How To Use Visualization To Get What You Want

mbg Contributor By Vanessa Loder, MBA
mbg Contributor
anessa Loder, MBA, is a women’s leadership expert, inspirational speaker, and mindfulness teacher.

We have two minds — the conscious and the subconscious. According to Dr. Bruce Lipton, a former professor of medicine at Stanford University, "the subconscious mind operates at 40 million bits of data per second, whereas the conscious mind processes at only 40 bits per second."

Without our even knowing, our subconscious mind is processing things at an astronomical rate. So how can we harness this power and use it to our advantage?

Well, the subconscious mind thinks in images and feelings. This could mean that if you set a goal of earning a certain amount of money or finding your soul mate, you are much more likely to obtain these future goals if you try focusing on the images and feelings associated with them.

It’s important to visualize your goals with images that trigger you in the most physical way possible. You can tell when you’ve found a great image, because you'll feel the sensation of that excitement in your body.

Whether it's a tingling feeling like champagne bubbles in your stomach, or the hairs on your arms stand up a bit — try taking notice of how different images trigger you physiologically when you visualize your goals.

For example, my business partner and I want to write a best-selling book. So I tried to visualize our book at the top of The New York Times bestseller list, but that image didn't seem quite right. I didn't feel any sensations of excitement in my body.

Instead, I started to imagine that I already had a best-selling book. I visualized the situations that could come with this scenario that made me feel excited.

This was the scenario that came to my mind:

I’m walking through the airport, traveling for business. I’m running a bit late (as I often do), frantically looking up at the monitor and searching for my gate, when out of the corner of my eye, I see my own face looking back at me from the airport bookstore. It’s very surreal, completely unexpected and a bit unsettling. Then I realize it’s my bestselling book and a huge smile spreads across my face!

As bizarre as it may sound to you, it was this series of images that created a happy, tingling and excited feeling in my body.

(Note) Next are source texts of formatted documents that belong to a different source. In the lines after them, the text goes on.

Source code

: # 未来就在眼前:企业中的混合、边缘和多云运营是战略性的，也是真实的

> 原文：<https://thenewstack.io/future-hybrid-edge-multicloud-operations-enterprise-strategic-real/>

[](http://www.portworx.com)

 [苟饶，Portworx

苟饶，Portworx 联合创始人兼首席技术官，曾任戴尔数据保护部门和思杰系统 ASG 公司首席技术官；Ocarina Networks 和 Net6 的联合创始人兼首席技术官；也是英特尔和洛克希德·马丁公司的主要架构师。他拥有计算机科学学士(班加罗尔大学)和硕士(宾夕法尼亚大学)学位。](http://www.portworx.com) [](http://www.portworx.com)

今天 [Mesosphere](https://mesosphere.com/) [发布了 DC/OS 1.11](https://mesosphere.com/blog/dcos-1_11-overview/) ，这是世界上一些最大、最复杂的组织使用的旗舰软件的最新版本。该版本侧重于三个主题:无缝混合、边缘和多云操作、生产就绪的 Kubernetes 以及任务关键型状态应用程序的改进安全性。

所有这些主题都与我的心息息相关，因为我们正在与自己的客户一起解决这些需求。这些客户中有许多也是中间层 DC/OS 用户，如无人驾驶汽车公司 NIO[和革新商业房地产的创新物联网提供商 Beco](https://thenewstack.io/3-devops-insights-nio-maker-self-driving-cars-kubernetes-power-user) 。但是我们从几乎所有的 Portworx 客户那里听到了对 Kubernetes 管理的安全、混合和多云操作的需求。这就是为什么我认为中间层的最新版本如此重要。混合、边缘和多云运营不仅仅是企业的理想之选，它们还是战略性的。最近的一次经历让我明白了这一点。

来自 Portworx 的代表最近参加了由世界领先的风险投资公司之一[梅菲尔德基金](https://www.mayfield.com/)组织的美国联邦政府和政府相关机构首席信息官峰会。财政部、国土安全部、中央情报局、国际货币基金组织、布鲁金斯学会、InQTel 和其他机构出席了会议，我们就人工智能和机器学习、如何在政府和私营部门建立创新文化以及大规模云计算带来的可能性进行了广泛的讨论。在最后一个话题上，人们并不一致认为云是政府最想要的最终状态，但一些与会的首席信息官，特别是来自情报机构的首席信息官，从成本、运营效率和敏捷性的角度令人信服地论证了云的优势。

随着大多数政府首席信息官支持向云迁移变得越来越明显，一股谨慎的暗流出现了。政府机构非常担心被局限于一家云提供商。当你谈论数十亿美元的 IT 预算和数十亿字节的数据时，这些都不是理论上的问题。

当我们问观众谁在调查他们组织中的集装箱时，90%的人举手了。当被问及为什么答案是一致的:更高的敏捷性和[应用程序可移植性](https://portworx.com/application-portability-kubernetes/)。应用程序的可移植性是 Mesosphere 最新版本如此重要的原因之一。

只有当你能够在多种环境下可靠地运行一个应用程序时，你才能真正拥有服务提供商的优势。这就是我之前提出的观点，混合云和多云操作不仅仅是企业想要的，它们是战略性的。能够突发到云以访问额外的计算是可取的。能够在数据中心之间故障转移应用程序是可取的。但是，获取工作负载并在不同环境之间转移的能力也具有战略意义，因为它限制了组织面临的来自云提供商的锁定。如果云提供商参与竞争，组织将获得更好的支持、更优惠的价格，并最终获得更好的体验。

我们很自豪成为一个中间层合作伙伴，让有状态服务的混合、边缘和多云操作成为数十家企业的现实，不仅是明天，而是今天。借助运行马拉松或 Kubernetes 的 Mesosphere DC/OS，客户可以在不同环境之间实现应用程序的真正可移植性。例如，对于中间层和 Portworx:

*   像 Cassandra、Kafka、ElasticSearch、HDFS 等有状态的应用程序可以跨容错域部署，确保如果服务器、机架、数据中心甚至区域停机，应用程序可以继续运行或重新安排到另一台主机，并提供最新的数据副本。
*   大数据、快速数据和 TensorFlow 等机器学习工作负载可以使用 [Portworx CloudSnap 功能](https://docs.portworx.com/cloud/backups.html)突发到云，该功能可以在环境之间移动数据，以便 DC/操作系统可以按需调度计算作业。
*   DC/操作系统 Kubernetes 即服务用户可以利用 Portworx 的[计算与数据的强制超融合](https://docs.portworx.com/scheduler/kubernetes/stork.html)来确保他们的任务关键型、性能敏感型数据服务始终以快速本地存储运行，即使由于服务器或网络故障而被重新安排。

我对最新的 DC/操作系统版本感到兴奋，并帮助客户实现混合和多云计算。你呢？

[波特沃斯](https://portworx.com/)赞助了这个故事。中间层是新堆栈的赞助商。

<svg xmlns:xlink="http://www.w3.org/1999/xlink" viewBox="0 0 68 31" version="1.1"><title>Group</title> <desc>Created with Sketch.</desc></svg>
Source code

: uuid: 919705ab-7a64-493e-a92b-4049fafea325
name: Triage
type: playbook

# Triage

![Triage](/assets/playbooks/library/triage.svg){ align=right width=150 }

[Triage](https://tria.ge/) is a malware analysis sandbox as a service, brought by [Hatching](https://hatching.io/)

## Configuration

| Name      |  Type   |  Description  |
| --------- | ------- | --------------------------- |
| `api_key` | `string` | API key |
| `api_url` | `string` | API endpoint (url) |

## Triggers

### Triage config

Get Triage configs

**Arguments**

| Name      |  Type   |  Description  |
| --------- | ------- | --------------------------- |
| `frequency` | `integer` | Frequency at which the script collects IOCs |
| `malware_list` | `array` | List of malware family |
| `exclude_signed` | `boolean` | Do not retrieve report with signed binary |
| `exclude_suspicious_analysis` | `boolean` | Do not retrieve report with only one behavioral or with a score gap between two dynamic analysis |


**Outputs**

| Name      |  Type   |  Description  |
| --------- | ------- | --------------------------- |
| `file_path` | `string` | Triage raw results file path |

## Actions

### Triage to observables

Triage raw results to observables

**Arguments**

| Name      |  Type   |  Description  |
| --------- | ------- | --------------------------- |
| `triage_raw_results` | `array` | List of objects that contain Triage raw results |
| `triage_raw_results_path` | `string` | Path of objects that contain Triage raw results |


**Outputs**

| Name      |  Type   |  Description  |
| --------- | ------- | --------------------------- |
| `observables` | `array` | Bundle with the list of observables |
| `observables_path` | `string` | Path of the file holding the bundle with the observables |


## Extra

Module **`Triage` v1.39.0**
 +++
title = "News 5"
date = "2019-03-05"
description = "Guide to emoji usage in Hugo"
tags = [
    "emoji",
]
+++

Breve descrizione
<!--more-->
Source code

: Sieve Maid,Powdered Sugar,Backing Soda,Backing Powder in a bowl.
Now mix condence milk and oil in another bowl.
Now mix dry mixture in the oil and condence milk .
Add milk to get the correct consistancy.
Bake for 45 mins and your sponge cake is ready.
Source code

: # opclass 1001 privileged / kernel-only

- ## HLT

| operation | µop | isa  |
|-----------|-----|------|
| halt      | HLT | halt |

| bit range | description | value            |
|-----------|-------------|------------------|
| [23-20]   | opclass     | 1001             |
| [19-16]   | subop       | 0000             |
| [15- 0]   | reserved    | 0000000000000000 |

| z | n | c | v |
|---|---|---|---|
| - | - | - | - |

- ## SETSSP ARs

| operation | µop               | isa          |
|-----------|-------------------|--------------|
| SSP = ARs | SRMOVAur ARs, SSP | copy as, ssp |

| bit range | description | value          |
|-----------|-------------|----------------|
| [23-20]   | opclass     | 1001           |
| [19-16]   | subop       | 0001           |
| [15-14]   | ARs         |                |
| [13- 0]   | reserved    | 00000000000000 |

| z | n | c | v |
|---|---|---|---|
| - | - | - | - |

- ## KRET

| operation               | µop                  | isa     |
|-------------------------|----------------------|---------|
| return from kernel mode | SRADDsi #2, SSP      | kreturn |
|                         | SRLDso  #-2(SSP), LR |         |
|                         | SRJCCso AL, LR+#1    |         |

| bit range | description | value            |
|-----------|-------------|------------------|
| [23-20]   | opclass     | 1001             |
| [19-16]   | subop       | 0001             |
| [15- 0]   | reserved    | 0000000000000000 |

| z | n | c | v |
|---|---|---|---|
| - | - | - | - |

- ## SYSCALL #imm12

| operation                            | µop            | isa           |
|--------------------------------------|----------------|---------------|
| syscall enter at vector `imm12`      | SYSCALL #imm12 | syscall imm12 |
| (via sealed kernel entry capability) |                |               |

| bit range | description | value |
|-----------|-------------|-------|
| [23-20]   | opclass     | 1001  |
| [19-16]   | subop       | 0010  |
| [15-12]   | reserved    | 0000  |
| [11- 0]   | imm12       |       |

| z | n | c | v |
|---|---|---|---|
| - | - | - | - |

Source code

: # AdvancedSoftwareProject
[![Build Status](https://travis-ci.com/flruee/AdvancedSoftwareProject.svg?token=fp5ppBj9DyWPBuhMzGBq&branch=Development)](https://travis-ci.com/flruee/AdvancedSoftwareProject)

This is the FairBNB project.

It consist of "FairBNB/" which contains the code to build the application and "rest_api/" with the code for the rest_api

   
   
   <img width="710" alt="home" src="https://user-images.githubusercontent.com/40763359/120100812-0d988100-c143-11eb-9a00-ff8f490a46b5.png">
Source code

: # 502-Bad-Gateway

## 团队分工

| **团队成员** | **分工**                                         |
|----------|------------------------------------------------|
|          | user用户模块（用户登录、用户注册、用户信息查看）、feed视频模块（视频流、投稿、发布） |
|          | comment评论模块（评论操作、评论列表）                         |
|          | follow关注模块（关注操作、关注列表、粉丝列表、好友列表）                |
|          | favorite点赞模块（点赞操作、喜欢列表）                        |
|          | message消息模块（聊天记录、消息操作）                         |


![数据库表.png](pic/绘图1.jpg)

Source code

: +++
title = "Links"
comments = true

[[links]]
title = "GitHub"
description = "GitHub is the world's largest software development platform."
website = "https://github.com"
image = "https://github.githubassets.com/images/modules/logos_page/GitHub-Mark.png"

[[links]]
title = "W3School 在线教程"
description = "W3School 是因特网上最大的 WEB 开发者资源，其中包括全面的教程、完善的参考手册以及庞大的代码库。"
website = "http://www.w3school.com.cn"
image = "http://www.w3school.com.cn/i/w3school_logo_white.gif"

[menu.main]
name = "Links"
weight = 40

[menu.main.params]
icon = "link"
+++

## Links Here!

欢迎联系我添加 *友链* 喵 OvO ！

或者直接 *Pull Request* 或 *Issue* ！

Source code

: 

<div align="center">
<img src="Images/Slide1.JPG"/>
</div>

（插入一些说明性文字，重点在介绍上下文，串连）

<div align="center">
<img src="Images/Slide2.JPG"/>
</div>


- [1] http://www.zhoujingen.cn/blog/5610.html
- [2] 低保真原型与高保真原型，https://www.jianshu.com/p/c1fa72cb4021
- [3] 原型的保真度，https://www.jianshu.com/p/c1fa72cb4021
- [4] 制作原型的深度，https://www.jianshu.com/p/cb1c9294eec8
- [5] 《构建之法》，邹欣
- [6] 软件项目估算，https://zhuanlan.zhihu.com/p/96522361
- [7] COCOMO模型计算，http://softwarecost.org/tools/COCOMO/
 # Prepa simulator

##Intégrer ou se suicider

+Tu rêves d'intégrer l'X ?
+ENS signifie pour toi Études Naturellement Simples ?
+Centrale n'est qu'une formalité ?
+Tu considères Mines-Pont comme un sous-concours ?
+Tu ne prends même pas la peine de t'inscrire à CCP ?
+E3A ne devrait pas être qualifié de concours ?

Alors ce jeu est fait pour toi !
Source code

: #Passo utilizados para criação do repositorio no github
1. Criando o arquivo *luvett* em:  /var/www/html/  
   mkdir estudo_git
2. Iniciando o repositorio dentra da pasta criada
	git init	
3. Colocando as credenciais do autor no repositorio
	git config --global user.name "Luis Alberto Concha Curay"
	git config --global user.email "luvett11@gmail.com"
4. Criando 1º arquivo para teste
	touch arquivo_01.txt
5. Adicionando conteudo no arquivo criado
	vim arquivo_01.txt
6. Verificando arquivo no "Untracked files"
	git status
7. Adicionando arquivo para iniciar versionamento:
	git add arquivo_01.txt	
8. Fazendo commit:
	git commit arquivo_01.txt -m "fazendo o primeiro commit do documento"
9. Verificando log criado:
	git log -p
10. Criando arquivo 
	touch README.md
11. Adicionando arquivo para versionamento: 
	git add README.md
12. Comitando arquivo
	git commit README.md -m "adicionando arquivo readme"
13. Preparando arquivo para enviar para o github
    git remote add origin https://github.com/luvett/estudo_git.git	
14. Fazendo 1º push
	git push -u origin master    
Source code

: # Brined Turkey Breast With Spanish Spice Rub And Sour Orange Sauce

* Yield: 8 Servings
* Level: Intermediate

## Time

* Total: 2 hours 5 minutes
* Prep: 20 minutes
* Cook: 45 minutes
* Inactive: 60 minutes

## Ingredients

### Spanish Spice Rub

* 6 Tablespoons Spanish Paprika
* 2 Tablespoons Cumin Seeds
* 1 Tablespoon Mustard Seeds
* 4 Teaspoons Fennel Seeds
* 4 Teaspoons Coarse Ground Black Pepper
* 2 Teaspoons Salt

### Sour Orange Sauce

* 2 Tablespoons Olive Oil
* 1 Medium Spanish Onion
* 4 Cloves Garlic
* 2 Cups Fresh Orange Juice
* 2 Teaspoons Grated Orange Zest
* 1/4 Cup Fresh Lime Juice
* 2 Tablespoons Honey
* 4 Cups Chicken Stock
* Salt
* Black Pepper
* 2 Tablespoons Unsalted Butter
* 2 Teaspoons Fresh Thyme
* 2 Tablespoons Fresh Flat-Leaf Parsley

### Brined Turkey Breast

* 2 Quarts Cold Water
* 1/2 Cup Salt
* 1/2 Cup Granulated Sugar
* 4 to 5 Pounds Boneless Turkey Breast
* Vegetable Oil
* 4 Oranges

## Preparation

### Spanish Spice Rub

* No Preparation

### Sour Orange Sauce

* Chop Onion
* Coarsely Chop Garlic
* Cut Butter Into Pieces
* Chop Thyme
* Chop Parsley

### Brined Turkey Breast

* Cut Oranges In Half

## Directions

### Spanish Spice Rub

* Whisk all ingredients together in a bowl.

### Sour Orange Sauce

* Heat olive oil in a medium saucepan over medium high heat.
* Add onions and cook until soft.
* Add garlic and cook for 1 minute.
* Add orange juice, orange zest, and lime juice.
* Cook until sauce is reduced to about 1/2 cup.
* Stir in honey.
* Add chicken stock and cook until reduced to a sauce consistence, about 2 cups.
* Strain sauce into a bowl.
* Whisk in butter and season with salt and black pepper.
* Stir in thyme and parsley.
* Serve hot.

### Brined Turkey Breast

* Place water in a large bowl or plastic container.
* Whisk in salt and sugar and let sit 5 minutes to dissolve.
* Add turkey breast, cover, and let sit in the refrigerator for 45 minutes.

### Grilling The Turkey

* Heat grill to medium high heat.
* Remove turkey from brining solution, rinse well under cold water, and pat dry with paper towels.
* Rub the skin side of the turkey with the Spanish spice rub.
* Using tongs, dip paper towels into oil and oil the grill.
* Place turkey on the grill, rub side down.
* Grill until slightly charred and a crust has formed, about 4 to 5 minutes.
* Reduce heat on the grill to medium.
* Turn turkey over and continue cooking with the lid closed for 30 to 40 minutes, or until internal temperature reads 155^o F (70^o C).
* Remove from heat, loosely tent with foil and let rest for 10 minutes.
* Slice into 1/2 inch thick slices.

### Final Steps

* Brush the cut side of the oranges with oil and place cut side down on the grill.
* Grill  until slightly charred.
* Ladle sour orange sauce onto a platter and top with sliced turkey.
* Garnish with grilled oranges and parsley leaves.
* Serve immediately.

Another woman I know from my MBA program experienced similar success through her own visualizations. She was single, and wanted to find her soul mate. She said that she could picture clearly, the toasts at her wedding — tears would fill her eyes. And just less than three months later, she met this wonderful man! They just decided to move in together and while she isn’t engaged yet, she’s incredibly happy and feels confident that the relationship is here to stay.

Think of one of your goals right now. Close your eyes and try to imagine different scenarios that could occur if this goal were a reality. Find the images that most excite you in your body and focus on those. If you’re feeling stuck, a great way to get started is to create a Goal Board.

Skeptical? Well, if you’re looking for scientific evidence before giving this visualization stuff a try, research shows that adding a visual element to our written goals may bring even stronger results.

In one 1996 study at Michigan State University, over 200 emergency room patients were given instructions on how to care for their wounds at home before being discharged. Half of the patients received text-only instructions. The rest received the same text accompanied with images.

The research team followed up with the patients three days later to see which individuals were more successful in following their home-care plan.

The results were intriguing:

While almost half (46%) of the people who received the images along with the instructions were able to answer each of the wound-care questions correctly, only 6% of the text-only group did so successfully. And, those in the image group were less than half (43%) better in terms of their adherence to the instructions than the text-only crowd.

So what does this mean for you?

Adding pictures that represent what you want to come to fruition in your life can make attaining those goals easier than just writing them down. You can make a Goal board or even give hypnotherapy a try, by adding the element of guided relaxation to help tune in to your subconscious mind. I find that it helps to try visualizing your ideal life five years from now.

Once you’ve gotten clear on the images that excite you and represent your goals, it’s important to visualize them often in your mind's eye, to continuously trigger the power of your subconscious.

Every night when you go to sleep, spend about two minutes picturing the images of your future success. If you made a Goal Board, look at it right before bed and again first thing in the morning.

According to Dr. Wayne Dyer, the last two minutes before you fall asleep at night stay in your subconscious mind for up to four hours while you’re sleeping! So this is the best time to do your visualization.

When you imagine your future success, your subconscious mind will draw in people and opportunities to make that future success a reality. So give visualization a try and create the future of your dreams!